Poco conosciuto ai più, sulla bocca di tutti in questo periodo. Il Fondo salva Stati è al centro del dibattito politico quando si parla di come accedere ai finanziamenti europei per la gestione della pandemia. Alcuni paesi, i più colpiti dal morbo (in testa Italia, Spagna e Francia) vorrebbero l’introduzione dei così detti “Corona-bond”, ovvero nuovi titoli di Stato emessi e garantiti dall’Unione Europea. Altri Stati, in testa Olanda e Germania, sono invece favorevoli all’impiego del MES, riconoscendo, però, la possibilità di ritrattare le condizioni restrittive normalmente consequenziali all’accesso a tale fondo.
Ma vediamo allora cosa sia questo strumento.
A livello “storico”, il Meccanismo Europeo di Stabilità nasce nel 2012, dopo una lunga trattativa con l’UE, guidata per la parte italiana dal governo Berlusconi, e sottoscritto dal successivo governo Monti, con l’obbiettivo di fornire sostegno ai paesi a rischio recessione.
Fino ad oggi l’Italia, dopo Germania e Francia, è risulta il maggior contribuente del fondo, a cui hanno acceduto Cipro, Spagna, Irlanda e, ovviamente, la Grecia.
In queste situazioni il MES, al fine di mantenere la stabilità finanziaria nel vecchio continente, ha, in effetti, concesso prestiti agli stati richiedenti, sulla base di condizioni piuttosto rigide.
Il Mes, dal punto di vista giuridico, è un’istituzione finanziaria internazionale che trova il, suo fondamento nel Tfue (Trattato sul Funzionamento dell’Unione Europea) o Trattato di Lisbona o meglio da una sua modifica introdotta nel 2011; è un’organizzazione internazionale, a carattere regionale, è dotato di personalità giuridica, soggetto di diritto internazionale, con sede a Lussemburgo.

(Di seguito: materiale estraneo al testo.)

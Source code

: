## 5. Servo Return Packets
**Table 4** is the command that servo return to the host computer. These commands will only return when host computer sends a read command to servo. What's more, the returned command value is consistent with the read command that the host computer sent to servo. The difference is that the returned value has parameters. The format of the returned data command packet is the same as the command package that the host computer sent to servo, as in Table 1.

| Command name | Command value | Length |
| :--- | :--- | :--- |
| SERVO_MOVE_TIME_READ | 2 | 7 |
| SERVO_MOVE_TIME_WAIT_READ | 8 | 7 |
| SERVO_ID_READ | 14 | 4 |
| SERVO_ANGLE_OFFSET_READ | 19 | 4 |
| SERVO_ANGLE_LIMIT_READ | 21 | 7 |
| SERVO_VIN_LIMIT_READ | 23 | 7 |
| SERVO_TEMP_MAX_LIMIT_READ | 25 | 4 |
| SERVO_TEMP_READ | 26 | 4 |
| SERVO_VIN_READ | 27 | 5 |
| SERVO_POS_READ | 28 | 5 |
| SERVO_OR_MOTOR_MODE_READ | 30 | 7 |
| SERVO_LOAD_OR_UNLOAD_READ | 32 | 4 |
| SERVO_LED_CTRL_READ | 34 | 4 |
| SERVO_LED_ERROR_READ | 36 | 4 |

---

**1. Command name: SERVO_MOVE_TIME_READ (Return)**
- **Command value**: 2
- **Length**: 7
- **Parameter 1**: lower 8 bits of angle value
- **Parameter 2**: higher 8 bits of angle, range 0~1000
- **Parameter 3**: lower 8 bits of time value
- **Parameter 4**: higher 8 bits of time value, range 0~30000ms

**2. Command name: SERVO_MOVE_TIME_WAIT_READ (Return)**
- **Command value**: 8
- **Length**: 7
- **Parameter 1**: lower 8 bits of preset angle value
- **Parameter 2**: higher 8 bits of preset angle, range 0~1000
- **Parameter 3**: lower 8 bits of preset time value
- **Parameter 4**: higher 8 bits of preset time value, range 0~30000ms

All’art. 3 del Trattato istitutivo del MES è precisato che la richiesta di accesso può essere avanzata dallo Stato in crisi che abbia adottato come moneta l’Euro. A questo punto il MES richiede alla Commissione UE e alla Banca Centrale Europea una valutazione effettiva della crisi che ha colpito il Paese richiedente, con la quantificazione del prestito, e di valutare il “rischio contagio” della crisi per gli altri Stati membri. La fase successiva, che solitamente avviene entro una settimana, conclude la procedura, sostanziandosi nella concessione del prestito. Le relative votazioni sono caratterizzate da immunità giudiziaria e sono proporzionali alla quota versata da ciascuno Stato.

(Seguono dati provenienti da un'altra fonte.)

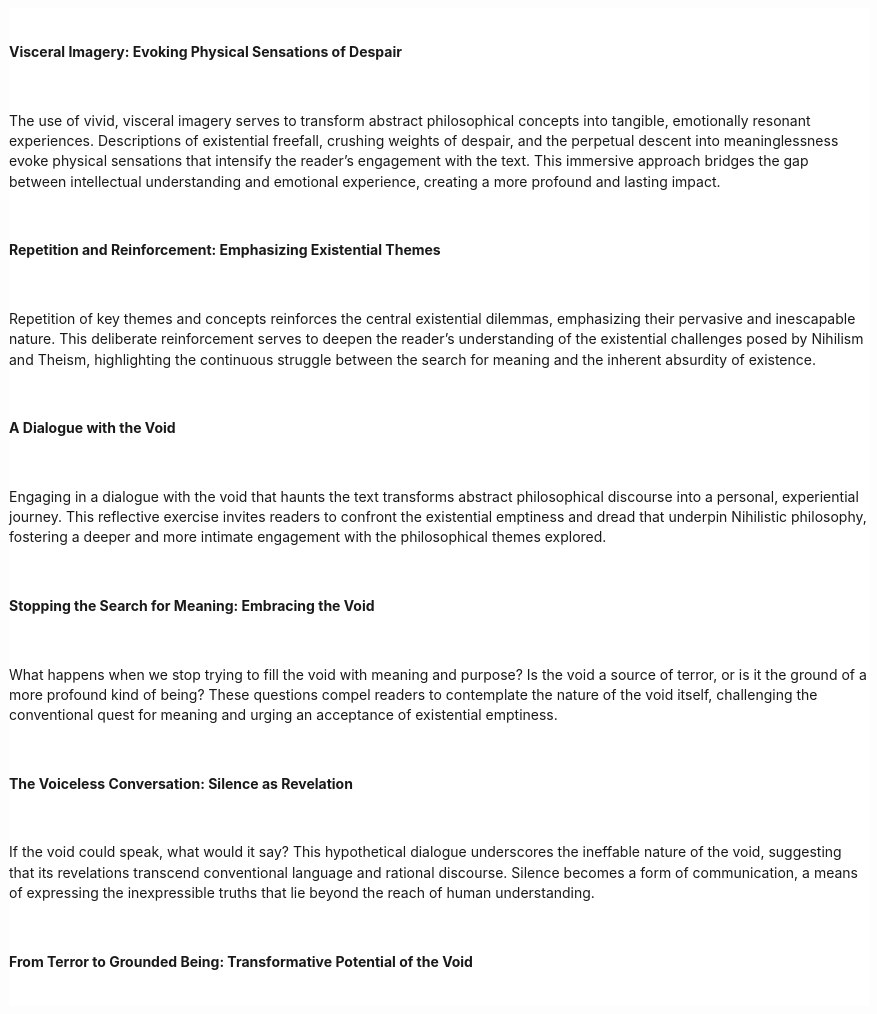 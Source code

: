<br>

**Visceral Imagery: Evoking Physical Sensations of Despair**

<br>

The use of vivid, visceral imagery serves to transform abstract philosophical concepts into tangible, emotionally resonant experiences. Descriptions of existential freefall, crushing weights of despair, and the perpetual descent into meaninglessness evoke physical sensations that intensify the reader’s engagement with the text. This immersive approach bridges the gap between intellectual understanding and emotional experience, creating a more profound and lasting impact.

<br>

**Repetition and Reinforcement: Emphasizing Existential Themes**

<br>

Repetition of key themes and concepts reinforces the central existential dilemmas, emphasizing their pervasive and inescapable nature. This deliberate reinforcement serves to deepen the reader’s understanding of the existential challenges posed by Nihilism and Theism, highlighting the continuous struggle between the search for meaning and the inherent absurdity of existence.

<br>

**A Dialogue with the Void**

<br>

Engaging in a dialogue with the void that haunts the text transforms abstract philosophical discourse into a personal, experiential journey. This reflective exercise invites readers to confront the existential emptiness and dread that underpin Nihilistic philosophy, fostering a deeper and more intimate engagement with the philosophical themes explored.

<br>

**Stopping the Search for Meaning: Embracing the Void**

<br>

What happens when we stop trying to fill the void with meaning and purpose? Is the void a source of terror, or is it the ground of a more profound kind of being? These questions compel readers to contemplate the nature of the void itself, challenging the conventional quest for meaning and urging an acceptance of existential emptiness.

<br>

**The Voiceless Conversation: Silence as Revelation**

<br>

If the void could speak, what would it say? This hypothetical dialogue underscores the ineffable nature of the void, suggesting that its revelations transcend conventional language and rational discourse. Silence becomes a form of communication, a means of expressing the inexpressible truths that lie beyond the reach of human understanding.

<br>

**From Terror to Grounded Being: Transformative Potential of the Void**

<br>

Inoltre lo Stato richiedente, per vedere accolta la sua stessa domanda, deve sottoscrivere con la Commissione Europea un Protocollo d’Intesa ( Memorandum of Understanding), ed è proprio qui che solitamente si riscontrano le condizioni più dure per il paese richiedente. Con la minaccia di non concedere il prestito, infatti, sono stati costretti i Paesi istanti ad imporre durissime riforme fiscali, caratterizzate da cospicui tagli alla spesa pubblica, e parallelamente, un ingente aumento delle entrate attraverso privatizzazioni o incrementi della tassazione.

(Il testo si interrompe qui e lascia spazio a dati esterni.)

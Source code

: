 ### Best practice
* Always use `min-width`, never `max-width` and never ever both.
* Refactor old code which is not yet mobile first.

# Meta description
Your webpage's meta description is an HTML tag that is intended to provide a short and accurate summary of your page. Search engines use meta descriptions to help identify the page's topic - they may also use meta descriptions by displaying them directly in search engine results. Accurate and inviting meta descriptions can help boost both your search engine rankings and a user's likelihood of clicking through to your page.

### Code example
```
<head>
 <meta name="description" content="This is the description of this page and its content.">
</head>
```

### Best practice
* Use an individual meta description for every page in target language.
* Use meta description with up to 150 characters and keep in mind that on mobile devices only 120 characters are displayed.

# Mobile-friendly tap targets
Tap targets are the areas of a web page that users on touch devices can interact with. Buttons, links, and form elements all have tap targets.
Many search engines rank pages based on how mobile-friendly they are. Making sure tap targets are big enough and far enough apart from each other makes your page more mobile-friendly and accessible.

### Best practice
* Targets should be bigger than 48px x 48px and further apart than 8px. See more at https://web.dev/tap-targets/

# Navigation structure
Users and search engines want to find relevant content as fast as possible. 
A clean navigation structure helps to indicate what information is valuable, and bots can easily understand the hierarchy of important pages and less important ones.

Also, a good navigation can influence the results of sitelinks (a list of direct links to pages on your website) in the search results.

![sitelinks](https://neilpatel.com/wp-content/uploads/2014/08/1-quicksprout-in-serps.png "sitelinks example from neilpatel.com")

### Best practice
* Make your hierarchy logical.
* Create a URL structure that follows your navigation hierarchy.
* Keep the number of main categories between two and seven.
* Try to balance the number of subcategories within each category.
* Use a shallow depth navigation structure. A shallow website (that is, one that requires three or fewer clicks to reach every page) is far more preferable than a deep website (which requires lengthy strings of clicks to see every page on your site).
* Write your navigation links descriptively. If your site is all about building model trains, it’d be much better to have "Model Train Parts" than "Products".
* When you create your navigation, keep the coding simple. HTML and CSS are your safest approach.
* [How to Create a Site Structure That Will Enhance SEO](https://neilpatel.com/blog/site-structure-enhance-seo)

Dal 2017, ben prima della pandemia, si è acceso un forte dibattito sulle condizioni che gravano sullo Stato richiedente l’accesso al fondo, giudicato da molte parti troppo restrittive, rendendo di fatto molto rischioso accedere al prestito. Tra queste segnaliamo: non essere in procedura d’infrazione, deficit inferiore al 3% annuo negli ultimi due anni e un rapporto debito/PIL sotto il 60% (per intenderci, in questo stato di crisi, il rapporto deficit/PIL italiano è stimato in circa 155,5%, secondo le recenti osservazioni FMI).
Al momento la ridiscussione delle condizioni del MES è stata sospesa per affrontare l’emergenza Corona Virus, ma in vista della gestione della così detta Fase 2, ovvero il rilancio economico di molti paesi europei colpiti duramente dalla pandemia, affrontare la crisi Covid-19 e la ridiscussione sulle fondamenta del MES potrebbero intrecciarsi irrimediabilmente.